Rehenuma Ilman, Mehreen Rahman, and Samia Rahman. CUET Zenith at LLMs4OL 2025 Task C: Hybrid Embedding-LLM Architectures for Taxonomy Discovery
Abstract: Taxonomy discovery, the identification of hierarchical relationships within ontological structures, constitutes a foundational challenge in ontology learning. Our submission to the LLMs4OL 2025 challenge, employing hybrid architectures to address this task across both biomedical (Subtask C1: OBI) and general-purpose (Subtask C5: SchemaOrg) knowledge domains. For C1, we have integrated semantic clustering of Sentence-BERT embeddings with few-shot prompting using Qwen-3 (14B), enabling domain-specific hierarchy induction without task-specific fine-tuning. For C5, we have introduced a cascaded validation framework, harmonizing deep semantic representations from sentence transformer {all-mpnet-base-v2}, ensemble classification via XGBoost, and a hierarchical LLM-based reasoning pipeline utilizing TinyLlama and GPT-4o. To address inherent class imbalances, we have employed SMOTE-based augmentation and gated inference thresholds. Empirical results demonstrate that our hybrid methodology achieves competitive performance, confirming that the judicious integration of classical machine learning with large language models yields efficient and scalable solutions for ontology structure induction. Code implementations are publicly available.

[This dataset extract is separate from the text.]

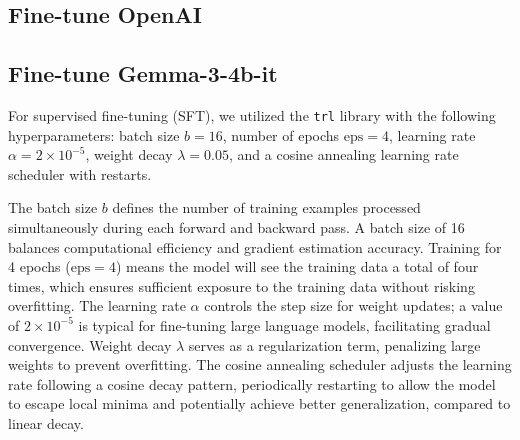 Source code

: \subsection{Fine-tune OpenAI} \label{app:openai-finetune}

\subsection{Fine-tune Gemma-3-4b-it} \label{app:gemma-finetune}

For supervised fine-tuning (SFT), we utilized the \texttt{trl} library with the following hyperparameters: batch size \( b = 16 \), number of epochs \( \text{eps} = 4 \), learning rate \( \alpha = 2 \times 10^{-5} \), weight decay \( \lambda = 0.05 \), and a cosine annealing learning rate scheduler with restarts.

The batch size \( b \) defines the number of training examples processed simultaneously during each forward and backward pass. A batch size of 16 balances computational efficiency and gradient estimation accuracy. Training for 4 epochs (\( \text{eps} = 4 \)) means the model will see the training data a total of four times, which ensures sufficient exposure to the training data without risking overfitting. The learning rate \( \alpha \) controls the step size for weight updates; a value of \( 2 \times 10^{-5} \) is typical for fine-tuning large language models, facilitating gradual convergence. Weight decay \( \lambda \) serves as a regularization term, penalizing large weights to prevent overfitting. The cosine annealing scheduler adjusts the learning rate following a cosine decay pattern, periodically restarting to allow the model to escape local minima and potentially achieve better generalization, compared to linear decay.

Chavakan Yimmark and Teeradaj Racharak. T-GreC at LLMs4OL 2025 Task B: A Report on Term-Typing Task of OBI dataset using LLM with k-Nearest Neighbors
Abstract: This report presents an approach that combines large language models' (LLMs) embedding with k-nearest neighbors (k-NN) for the term-typing task on the OBI (Ontology for Biomedical Investigations) dataset. We investigate the effectiveness of transformer models namely PubMedBERT, BioBERT, DeBERTa-v3, and RoBERTa with k-NN classification using the embedding of each respective model. Our experimental results demonstrate that fine-tuned LLMs not only have the capability to do term typing on their own but also can learn effective embeddings that are exploitable by k-NN for solving the task, with RoBERTa achieving the highest F1 score of 0.827 and k-NN using embedding from the model with score of 0.862. The study reveals that embeddings from transformer models, when used as semantic representations for similarity-based method, improve classification accuracy in this specific case.